- Arcola Location within Indiana Arcola Location within the United States
- Coordinates: 41°06′23″N 85°17′28″W﻿ / ﻿41.10639°N 85.29111°W
- Country: United States
- State: Indiana
- County: Allen
- Township: Lake
- Elevation: 840 ft (260 m)

Population (2020)
- • Total: 33
- Time zone: UTC-5 (Eastern (EST))
- • Summer (DST): UTC-4 (EDT)
- ZIP code: 46704
- Area code: 260
- FIPS code: 18-1990
- GNIS feature ID: 2830301

= Arcola, Indiana =

Arcola is an unincorporated community and census-designated place in Lake Township, Allen County, in the U.S. state of Indiana. The population of the community is 33.
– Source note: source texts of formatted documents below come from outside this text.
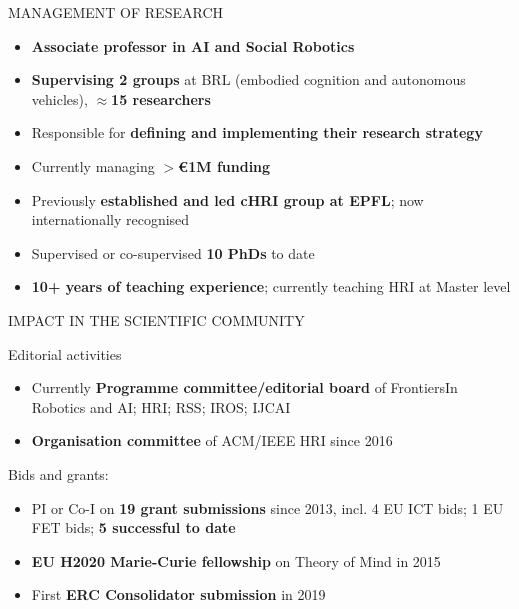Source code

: \documentclass[xcolor=table]{beamer}
\begin{document}
\begin{frame}{MANAGEMENT OF RESEARCH}
    \begin{itemize}
        \item \textbf{Associate professor in AI and Social Robotics}
        \item \textbf{Supervising 2 groups} at BRL (embodied cognition and autonomous
            vehicles), $\approx$\textbf{15 researchers}
        \item Responsible for \textbf{defining and implementing their research strategy}
        \item Currently managing \textbf{$>$€1M funding}
        \item Previously \textbf{established and led cHRI group at EPFL}; now
            internationally recognised
        \item Supervised or co-supervised \textbf{10 PhDs} to date
        \item \textbf{10+ years of teaching experience}; currently teaching HRI at Master
            level
    \end{itemize}

\end{frame}

\begin{frame}{IMPACT IN THE SCIENTIFIC COMMUNITY}

    Editorial activities

    \begin{itemize}
        \item Currently \textbf{Programme committee/editorial board} of FrontiersIn Robotics and
            AI; HRI; RSS; IROS; IJCAI
        \item \textbf{Organisation committee} of ACM/IEEE HRI since 2016
    \end{itemize}

    Bids and grants:
    \begin{itemize}
        \item PI or Co-I on \textbf{19 grant submissions} since 2013, incl. 4 EU ICT bids; 1
            EU FET bids; \textbf{5 successful to date}
        \item \textbf{EU H2020 Marie-Curie fellowship} on Theory of Mind in 2015
        \item First \textbf{ERC Consolidator submission} in 2019
    \end{itemize}


\end{frame}
\end{document}
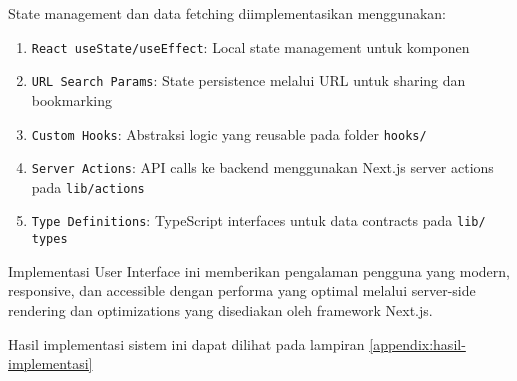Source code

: State management dan data fetching diimplementasikan menggunakan:

\begin{enumerate}
	\item \texttt{React useState/useEffect}: Local state management untuk komponen
	\item \texttt{URL Search Params}: State persistence melalui URL untuk sharing dan bookmarking
	\item \texttt{Custom Hooks}: Abstraksi logic yang reusable pada folder \texttt{hooks/}
	\item \texttt{Server Actions}: API calls ke backend menggunakan Next.js server actions pada \texttt{lib/actions}
	\item \texttt{Type Definitions}: TypeScript interfaces untuk data contracts pada \texttt{lib/\\types}
\end{enumerate}

Implementasi User Interface ini memberikan pengalaman pengguna yang modern, responsive, dan accessible dengan performa yang optimal melalui server-side rendering dan optimizations yang disediakan oleh framework Next.js.

Hasil implementasi sistem ini dapat dilihat pada lampiran \ref{appendix:hasil-implementasi}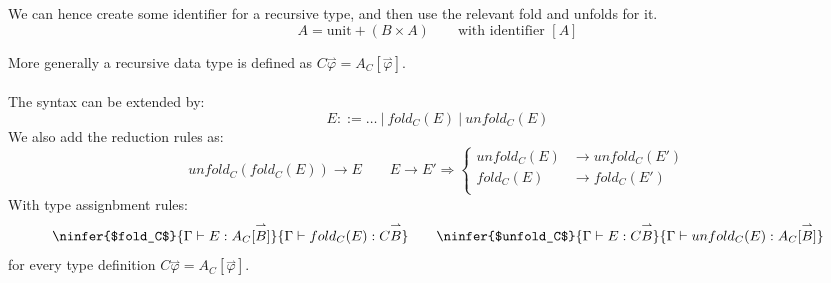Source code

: We can hence create some identifier for a recursive type, and then use the relevant fold and unfolds for it.
\[A = \text{unit} + (B \times A) \qquad \text{with identifier } [A]\]

More generally a recursive data type is defined as $C \overset{\rightharpoonup}{\varphi} = A_C[\overset{\rightharpoonup}{\varphi}]$.
\\
\\ The syntax can be extended by:
\[E ::= \dots \ | \ fold_C(E) \ | \ unfold_C(E)\]
We also add the reduction rules as:
\[unfold_C(fold_C(E)) \to E \qquad E \to E' \Rightarrow \begin{cases}
    unfold_C(E) & \to unfold_C(E') \\
    fold_C(E) & \to fold_C(E') \\
\end{cases}\]
With type assignbment rules:
\[\ninfer{$fold_C$}{
    \Gamma \vdash E : A_C[\overset{\rightharpoonup}{B}]
}{
    \Gamma \vdash fold_C(E) : C \overset{\rightharpoonup}{B}
} \qquad \ninfer{$unfold_C$}{
    \Gamma \vdash E : C \overset{\rightharpoonup}{B}
}{
    \Gamma \vdash unfold_C(E) : A_C[\overset{\rightharpoonup}{B}]
}\]
for every type definition $C \overset{\rightharpoonup}{\varphi} = A_C[\overset{\rightharpoonup}{\varphi}]$.

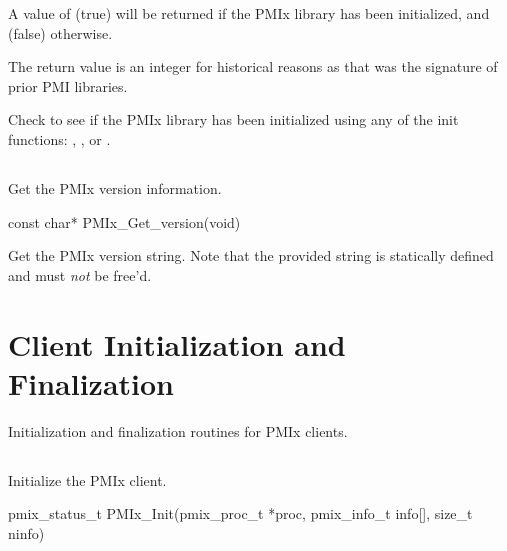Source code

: A value of  (true) will be returned if the PMIx library has been initialized, and  (false) otherwise.

\rationalestart
The return value is an integer for historical reasons as that was the signature of prior PMI libraries.
\rationaleend

\descr

Check to see if the PMIx library has been initialized using any of the init functions:
, , or .

\subsection{}

\summary

Get the PMIx version information.

\format

\cspecificstart
\begin{codepar}
const char* PMIx_Get_version(void)
\end{codepar}
\cspecificend

\descr

Get the \ac{PMIx} version string.
Note that the provided string is statically defined and must \textit{not} be free'd.

\section{Client Initialization and Finalization}
\label{chap:api_init:client}

Initialization and finalization routines for \ac{PMIx} clients.

\subsection{}

\summary

Initialize the \ac{PMIx} client.

\format

\cspecificstart
\begin{codepar}
pmix_status_t
PMIx_Init(pmix_proc_t *proc,
          pmix_info_t info[], size_t ninfo)
\end{codepar}
\cspecificend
Once a train station for farm products, in more recent years it has become a bedroom community of Fort Wayne. The community has a volunteer fire department and an elementary school in the building which once housed grades one through twelve, including Arcola High School. An annual Arcola tractor pull is held in the community.

==History==
The Arcola post office was established in 1858. The name of the community commemorates the Battle of Arcola.

==Demographics==
The United States Census Bureau delineated Arcola as a census designated place in the 2022 American Community Survey.